Binding affinity of peptides to Db molecules affects immunological reactivity by CD8+ T cells

To correlate the binding ability of H-2Db to peptides with specific CD8+ T cell activation, we re-stimulated freshly isolated CNS-infiltrating MNC from mice at 8 days post TMEV-infection with a panel of substituted peptides and examined their ability to stimulate intracellular and extracellular interferon-γ production, as well as target cell lysis (Figure 1C). All the peptides with high binding affinity, i.e. native (130M) and substituted with A, F, I, L, and V, induced higher levels of IFN-γ production. In addition, these peptides induced more effective lysis of EL-4 cells loaded with the peptides. These results indicate that substituted peptides with high affinity to MHC I molecules display strong activation of epitope-specific CD8+ T cells. However, peptides with low affinity induce varying patterns of immunological reactivity in CD8+ T cells. The affinity of a peptide for Db correlates well with its ability to induce IFN-γ production and target cell lysis by CD8+ T cells, e.g. poor Db-binding peptides substituted with N, Q, R, or S could neither up-regulate IFN-γ production in CD8+ T cells nor lead to lysis of target cells (Figure 1C). Peptides substituted with 130G, K, H, or Y induced lower but significant levels of IFN-γ production. However, the level of IFN-γ production by the peptides did not correspond to their ability to lyse the target cells (e.g. high lysis of target cells loaded with 130K and Y peptides, but low lysis with 130G and H). These data suggest that low-affinity peptides are unable to stably bind to class I molecules which is required to transmit activation signals through TCR complex on CD8+ T cells for IFN-γ production. However, some such weak interactions may be sufficient for cytolytic function. It is also interesting to note that intracellular IFN-γ expression did not always correlate with the number of IFN-γsecreting CD8+ T cells. The differences, particularly by intermediate inducers (130E, N and R), may reflect that secretion of IFN-γ requires stronger stimulatory signal than intracellular cytokine expression (Horton et al., 2004).
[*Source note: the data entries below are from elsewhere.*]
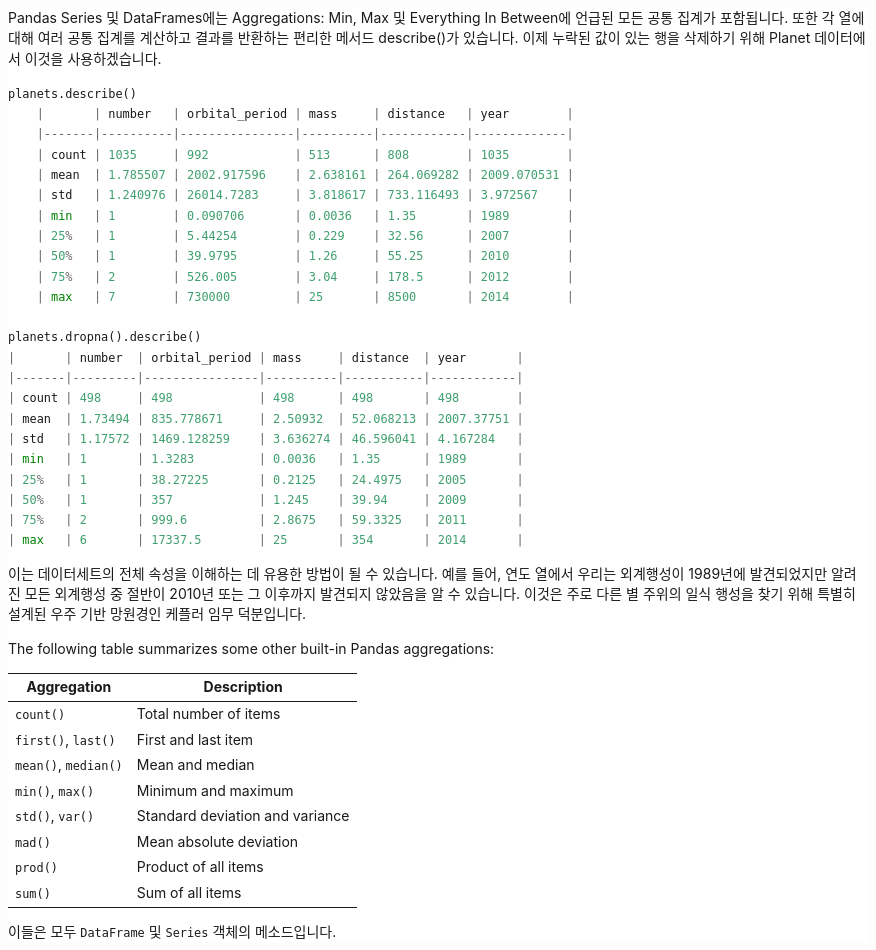 Pandas Series 및 DataFrames에는 Aggregations: Min, Max 및 Everything In Between에 언급된 모든 공통 집계가 포함됩니다. 또한 각 열에 대해 여러 공통 집계를 계산하고 결과를 반환하는 편리한 메서드 describe()가 있습니다. 이제 누락된 값이 있는 행을 삭제하기 위해 Planet 데이터에서 이것을 사용하겠습니다.


```python 
planets.describe()
    |       | number   | orbital_period | mass     | distance   | year        |
    |-------|----------|----------------|----------|------------|-------------|
    | count | 1035     | 992            | 513      | 808        | 1035        |
    | mean  | 1.785507 | 2002.917596    | 2.638161 | 264.069282 | 2009.070531 |
    | std   | 1.240976 | 26014.7283     | 3.818617 | 733.116493 | 3.972567    |
    | min   | 1        | 0.090706       | 0.0036   | 1.35       | 1989        |
    | 25%   | 1        | 5.44254        | 0.229    | 32.56      | 2007        |
    | 50%   | 1        | 39.9795        | 1.26     | 55.25      | 2010        |
    | 75%   | 2        | 526.005        | 3.04     | 178.5      | 2012        |
    | max   | 7        | 730000         | 25       | 8500       | 2014        |

planets.dropna().describe()
|       | number  | orbital_period | mass     | distance  | year       |
|-------|---------|----------------|----------|-----------|------------|
| count | 498     | 498            | 498      | 498       | 498        |
| mean  | 1.73494 | 835.778671     | 2.50932  | 52.068213 | 2007.37751 |
| std   | 1.17572 | 1469.128259    | 3.636274 | 46.596041 | 4.167284   |
| min   | 1       | 1.3283         | 0.0036   | 1.35      | 1989       |
| 25%   | 1       | 38.27225       | 0.2125   | 24.4975   | 2005       |
| 50%   | 1       | 357            | 1.245    | 39.94     | 2009       |
| 75%   | 2       | 999.6          | 2.8675   | 59.3325   | 2011       |
| max   | 6       | 17337.5        | 25       | 354       | 2014       |
```

이는 데이터세트의 전체 속성을 이해하는 데 유용한 방법이 될 수 있습니다. 예를 들어, 연도 열에서 우리는 외계행성이 1989년에 발견되었지만 알려진 모든 외계행성 중 절반이 2010년 또는 그 이후까지 발견되지 않았음을 알 수 있습니다. 이것은 주로 다른 별 주위의 일식 행성을 찾기 위해 특별히 설계된 우주 기반 망원경인 케플러 임무 덕분입니다.

The following table summarizes some other built-in Pandas aggregations:

| Aggregation              | Description                     |
|--------------------------|---------------------------------|
| ``count()``              | Total number of items           |
| ``first()``, ``last()``  | First and last item             |
| ``mean()``, ``median()`` | Mean and median                 |
| ``min()``, ``max()``     | Minimum and maximum             |
| ``std()``, ``var()``     | Standard deviation and variance |
| ``mad()``                | Mean absolute deviation         |
| ``prod()``               | Product of all items            |
| ``sum()``                | Sum of all items                |


이들은 모두 ``DataFrame`` 및 ``Series`` 객체의 메소드입니다. 
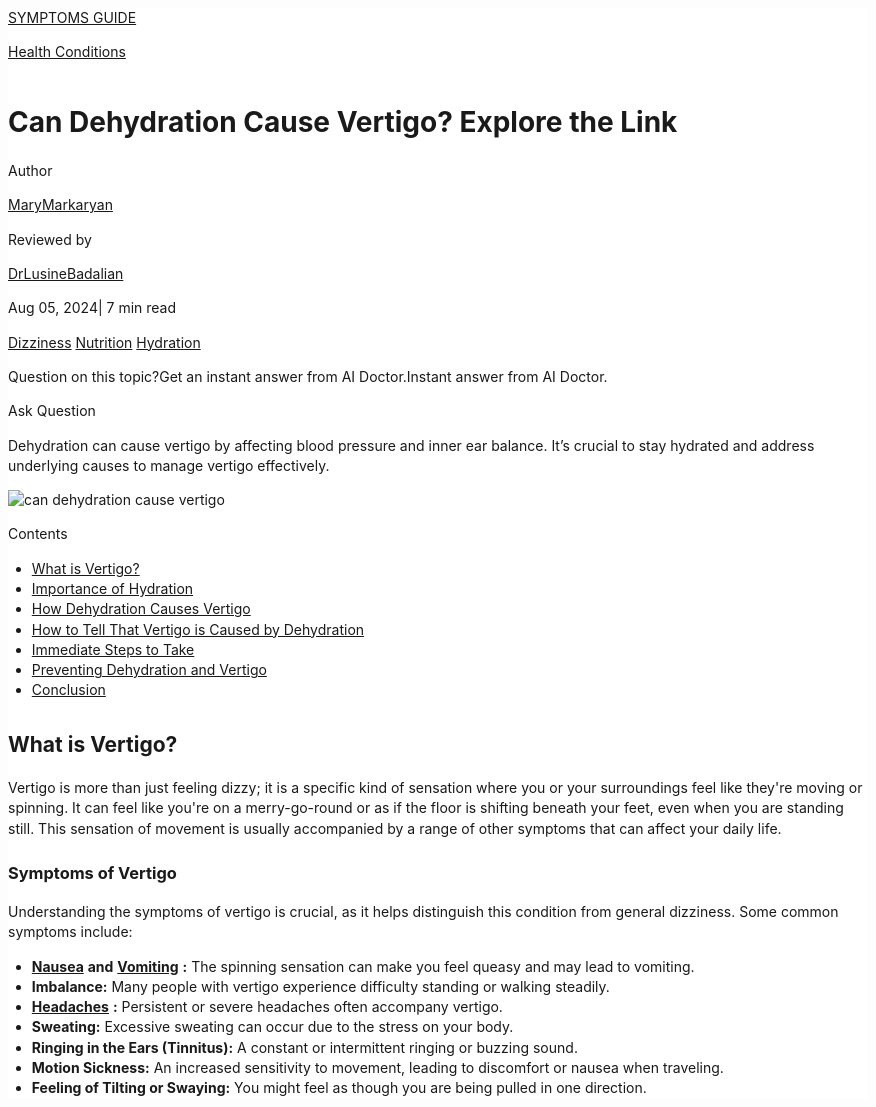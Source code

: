 [SYMPTOMS GUIDE](https://docus.ai/symptoms-guide)

[Health Conditions](https://docus.ai/symptoms-guide/category/health-conditions)

# Can Dehydration Cause Vertigo? Explore the Link

Author

[MaryMarkaryan](https://docus.ai/author/mary-markaryan)

Reviewed by

[DrLusineBadalian](https://docus.ai/author/dr-lusine-badalian)

Aug 05, 2024\| 7 min read

[Dizziness](https://docus.ai/tags/dizziness) [Nutrition](https://docus.ai/tags/nutrition) [Hydration](https://docus.ai/tags/hydration)

Question on this topic?Get an instant answer from AI Doctor.Instant answer from AI Doctor.

Ask Question

Dehydration can cause vertigo by affecting blood pressure and inner ear balance. It’s crucial to stay hydrated and address underlying causes to manage vertigo effectively.

![can dehydration cause vertigo](https://docus.ai/_next/image?url=https%3A%2F%2Fdocus-live-cms-storage-us.s3.amazonaws.com%2Fproduct_guide%2Fimages%2Fsections%2F875824c6be508b77962a4e18adbdf2e9.png&w=3840&q=100)

Contents

- [What is Vertigo?](https://docus.ai/symptoms-guide/dehydration-cause-vertigo#what-is-vertigo)
- [Importance of Hydration](https://docus.ai/symptoms-guide/dehydration-cause-vertigo#importance-of-hydration)
- [How Dehydration Causes Vertigo](https://docus.ai/symptoms-guide/dehydration-cause-vertigo#how-dehydration-causes-vertigo)
- [How to Tell That Vertigo is Caused by Dehydration](https://docus.ai/symptoms-guide/dehydration-cause-vertigo#how-to-tell-that-vertigo-is-caused-by-dehydration)
- [Immediate Steps to Take](https://docus.ai/symptoms-guide/dehydration-cause-vertigo#immediate-steps-to-take)
- [Preventing Dehydration and Vertigo](https://docus.ai/symptoms-guide/dehydration-cause-vertigo#preventing-dehydration-and-vertigo)
- [Conclusion](https://docus.ai/symptoms-guide/dehydration-cause-vertigo#conclusion)

## What is Vertigo?

Vertigo is more than just feeling dizzy; it is a specific kind of sensation where you or your surroundings feel like they're moving or spinning. It can feel like you're on a merry-go-round or as if the floor is shifting beneath your feet, even when you are standing still. This sensation of movement is usually accompanied by a range of other symptoms that can affect your daily life.

### Symptoms of Vertigo

Understanding the symptoms of vertigo is crucial, as it helps distinguish this condition from general dizziness. Some common symptoms include:

- [**Nausea**](https://docus.ai/tags/nausea) **and** [**Vomiting**](https://docus.ai/tags/vomiting) **:** The spinning sensation can make you feel queasy and may lead to vomiting.
- **Imbalance:** Many people with vertigo experience difficulty standing or walking steadily.
- [**Headaches**](https://docus.ai/tags/headache) **:** Persistent or severe headaches often accompany vertigo.
- **Sweating:** Excessive sweating can occur due to the stress on your body.
- **Ringing in the Ears (Tinnitus):** A constant or intermittent ringing or buzzing sound.
- **Motion Sickness:** An increased sensitivity to movement, leading to discomfort or nausea when traveling.
- **Feeling of Tilting or Swaying:** You might feel as though you are being pulled in one direction.
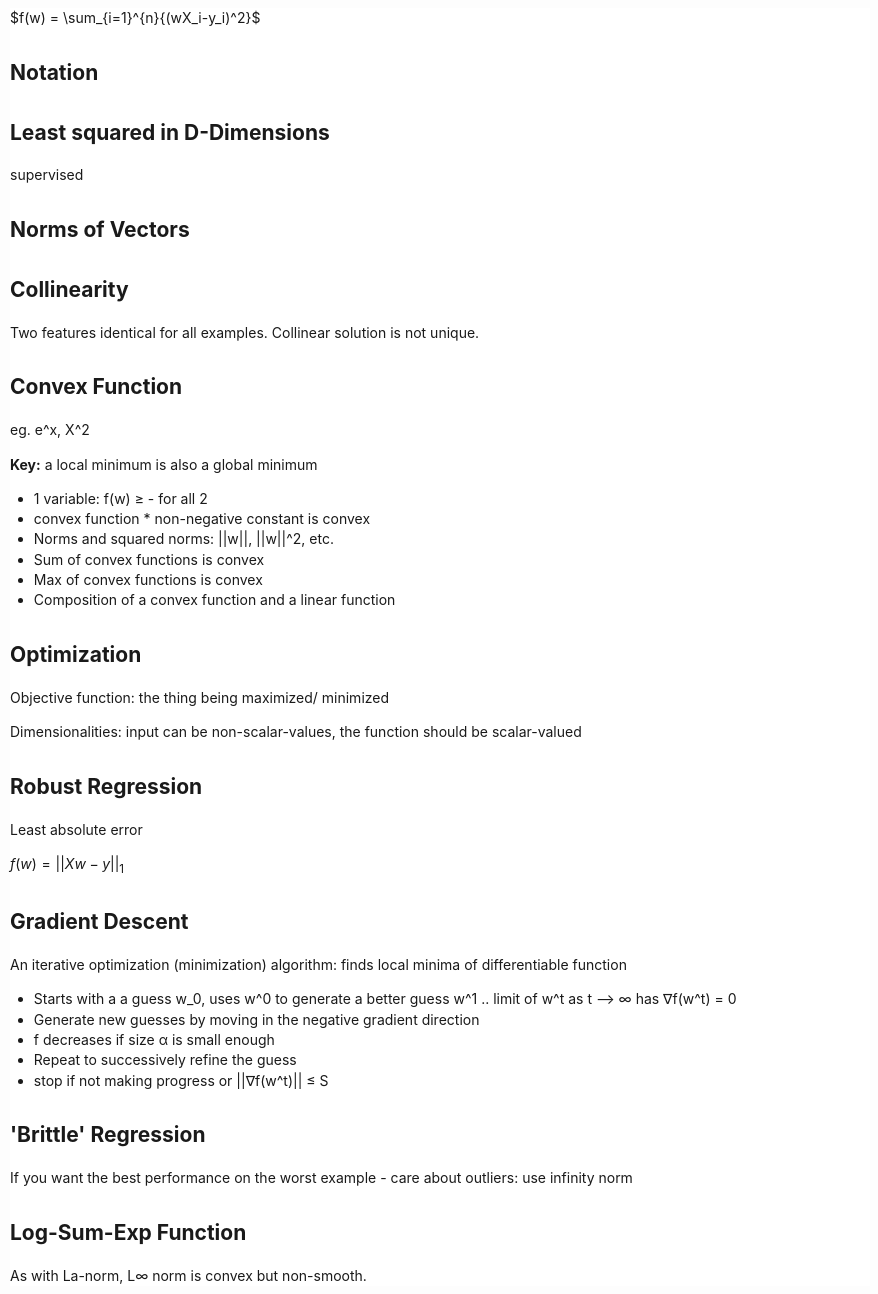 $f(w) = \sum_{i=1}^{n}{(wX_i-y_i)^2}$

## Notation

## Least squared in D-Dimensions
supervised

## Norms of Vectors

## Collinearity
Two features identical for all examples. Collinear solution is not unique.

## Convex Function
eg. e^x, X^2

**Key:** a local minimum is also a global minimum

- 1 variable: f(w) ≥ - for all 2
- convex function * non-negative constant is convex
- Norms and squared norms: ||w||, ||w||^2, etc.
- Sum of convex functions is convex
- Max of convex functions is convex
- Composition of a convex function and a linear function

## Optimization
Objective function: the thing being maximized/ minimized

Dimensionalities: input can be non-scalar-values, the function should be scalar-valued

## Robust Regression
Least absolute error

$f(w) = ||Xw-y||_1$

## Gradient Descent
An iterative optimization (minimization) algorithm: finds local minima of differentiable function

- Starts with a a guess w_0, uses w^0 to generate a better guess w^1 .. limit of w^t as t --> ∞ has ∇f(w^t) = 0
- Generate new guesses by moving in the negative gradient direction
- f decreases if size α is small enough
- Repeat to successively refine the guess
- stop if not making progress or ||∇f(w^t)|| ≤ S

## 'Brittle' Regression
If you want the best performance on the worst example - care about outliers: use infinity norm

## Log-Sum-Exp Function
As with La-norm, L∞ norm is convex but non-smooth.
Wild-type and mutant viruses, containing a single amino acid substitution at VP2-130(M) with L, T, or G replicate similarly in BHK cells

To investigate the effect of a single amino acid substitution at the anchor position VP2130 on induction of virus-specific T cell responses in vivo, we generated several mutant viruses by site-directed mutagenesis at the position as described in Figure 2A. The amino acids to be substituted were selected based on the affinity of each altered peptide for Db and its reactivity to epitope-specific CD8+ T cells (Figure 1). These include substitution with L, which is one of the consensus Db motifs retaining strong affinity to Db and vigorously stimulating CD8+ T cells, substitutions with G and T, inducing intermediate levels of IFN-γ production and low cytotoxic activity, and substitution with S, evoking only marginal level of CD8+ T cell stimulation. As a positive control, WT-virus created from the same expression vector of TMEV BeAn strain (pSBW) was included (Figure 2A). All the viruses used, except M130S-V, demonstrate comparable growth in BHK cells (Figure 2B). However, M130S-V showed a significant growth deficiency by one order of magnitude at 14 hours post-infection and thereafter. Therefore, M130S-V was not included in subsequent studies.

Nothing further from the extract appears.